Retomando um dos temas do discurso de investidura, que distribuiu aos convidados, mas não leu na integra, Ramos-Horta disse que depois dos eventos do referendo de 1999, “dezenas de milhares de timorenses fugiram para a Indonésia, alguns voluntariamente e outros coagidos”.

A grande maioria voltou até 31 de dezembro de 2003, prazo estabelecido pelo ACNUR e pelas autoridades indonésias, sendo que a partir dessa data deixariam de ser considerados refugiados.

“Ao longo de 20 anos, os que não regressaram praticamente foram esquecidos. No meu primeiro mandato tive encontros para tentar encontrar uma saída jurídica e legal para isso. Não foi possível, mas agora estou determinado a fazer isso”, considerou.

Questionado sobre se é necessário haver justiça, especialmente em crimes de sangue, para poder haver plena reconciliação, Ramos-Horta vincou que a ocorrer nunca seria equilibrado.

“Não é possível justiça com os grandes oficiais indonésias. Vamos então fazer justiça com os pequenos? Por mim, não vai haver”, disse.

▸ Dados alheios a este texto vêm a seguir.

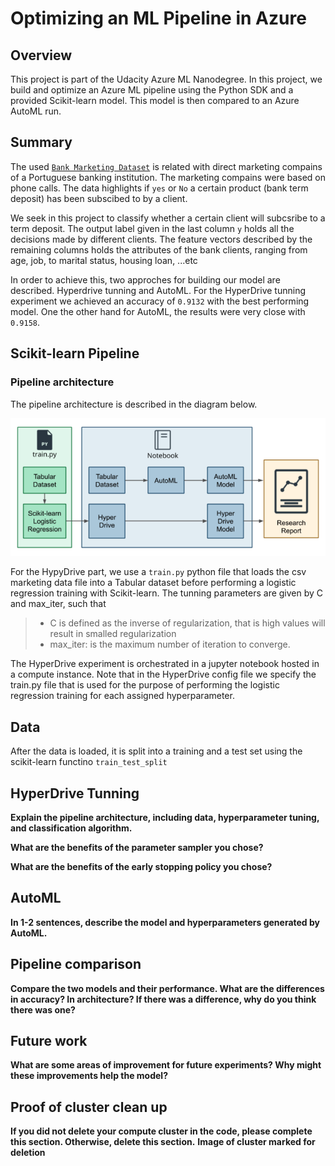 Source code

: # Optimizing an ML Pipeline in Azure

## Overview
This project is part of the Udacity Azure ML Nanodegree.
In this project, we build and optimize an Azure ML pipeline using the Python SDK and a provided Scikit-learn model.
This model is then compared to an Azure AutoML run.

## Summary
The used [`Bank Marketing Dataset`](https://archive.ics.uci.edu/ml/datasets/Bank+Marketing) is related with direct marketing compains of a Portuguese banking institution. The marketing compains were based on phone calls. The data highlights if `yes` or `No` a certain product (bank term deposit) has been subscibed to by a client.

We seek in this project to classify whether a certain client will subcsribe to a term deposit. The output label given in the last column `y` holds all the decisions made by different clients. The feature vectors described by the remaining columns holds the attributes of the bank clients, ranging from age, job, to marital status, housing loan, ...etc

In order to achieve this, two approches for building our model are described. Hyperdrive tunning and AutoML. For the HyperDrive tunning experiment we achieved an accuracy of `0.9132` with the best performing model. One the other hand for AutoML, the results were very close with `0.9158`.


## Scikit-learn Pipeline
### Pipeline architecture 
The pipeline architecture is described in the diagram below. 

<img src="./images/training_d.png" width=650/>

For the HypyDrive part, we use a `train.py` python file that loads the csv marketing data file into a Tabular dataset before performing a logistic regression training with Scikit-learn. The tunning parameters are given by C and max_iter, such that  
>* C is defined as the inverse of regularization, that is high values will result in smalled regularization
>* max_iter: is the maximum number of iteration to converge.

The HyperDrive experiment is orchestrated in a jupyter notebook hosted in a compute instance. Note that in the HyperDrive config file we specify the train.py file that is used for the purpose of performing the logistic regression training for each assigned hyperparameter. 
## Data 
After the data is loaded, it is split into a training and a test set using the scikit-learn functino `train_test_split`
## HyperDrive Tunning


**Explain the pipeline architecture, including data, hyperparameter tuning, and classification algorithm.**

**What are the benefits of the parameter sampler you chose?**

**What are the benefits of the early stopping policy you chose?**

## AutoML
**In 1-2 sentences, describe the model and hyperparameters generated by AutoML.**

## Pipeline comparison
**Compare the two models and their performance. What are the differences in accuracy? In architecture? If there was a difference, why do you think there was one?**

## Future work
**What are some areas of improvement for future experiments? Why might these improvements help the model?**

## Proof of cluster clean up
**If you did not delete your compute cluster in the code, please complete this section. Otherwise, delete this section.**
**Image of cluster marked for deletion**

“A maior justiça foi que Timor ficou livre. E Timor ficou livre porquê? Porque a Indonésia permitiu, a Indonésia colaborou, porque se não tivesse colaborado, se os militares indonésios tivessem dito não, a Interfet não teria entrado”, disse.

O chefe de Estado disse que esta questão não tem criado obstáculos entre os dois países, vincando que se trata de uma questão “humana” e que não é possível “deixar milhares de timorenses esquecidos”.

No discurso de tomada de posse, distribuído aos convidados, Ramos-Horta criticou o facto de a administração transitória, liderada pelo diplomata brasileiro Sérgio Vieira de Melo, ter decidido criar um tribunal internacional híbrido, quando “se sabia que só teria dois anos de mandato” antes da restauração da independência.

Uma decisão cujas consequências “se sabia que seriam demasiado onerosas para o novo Estado, pobre, extremamente frágil, como estava o país.

“Quis-se aplicar em Timor-Leste a justiça dos vencedores, experiência herdada do pós II Grande Guerra, muito longe da experiência e realidade de Timor-Leste. Impôs-se ao novo país extremamente pobre e extremamente frágil todo o peso da história recente”, afirmou.

“E condenámos milhares de timorenses ao exílio apesar de as autoridades timorenses legitimamente eleitas terem optado pela reconciliação”, referiu.

Afirmando que a Indonésia, de forma “generosa” acolheu os timorenses “sem exceção, sem discriminação”, Ramos-Horta disse que “muitos querem regressar à sua cidade ou aldeia”.

Nesse sentido, quer iniciar as consultas necessárias e “estudar e refletir aprofundadamente sobre as muitas dimensões desta questão humanitária”, promovendo numa primeira fase visitas de duração limitada.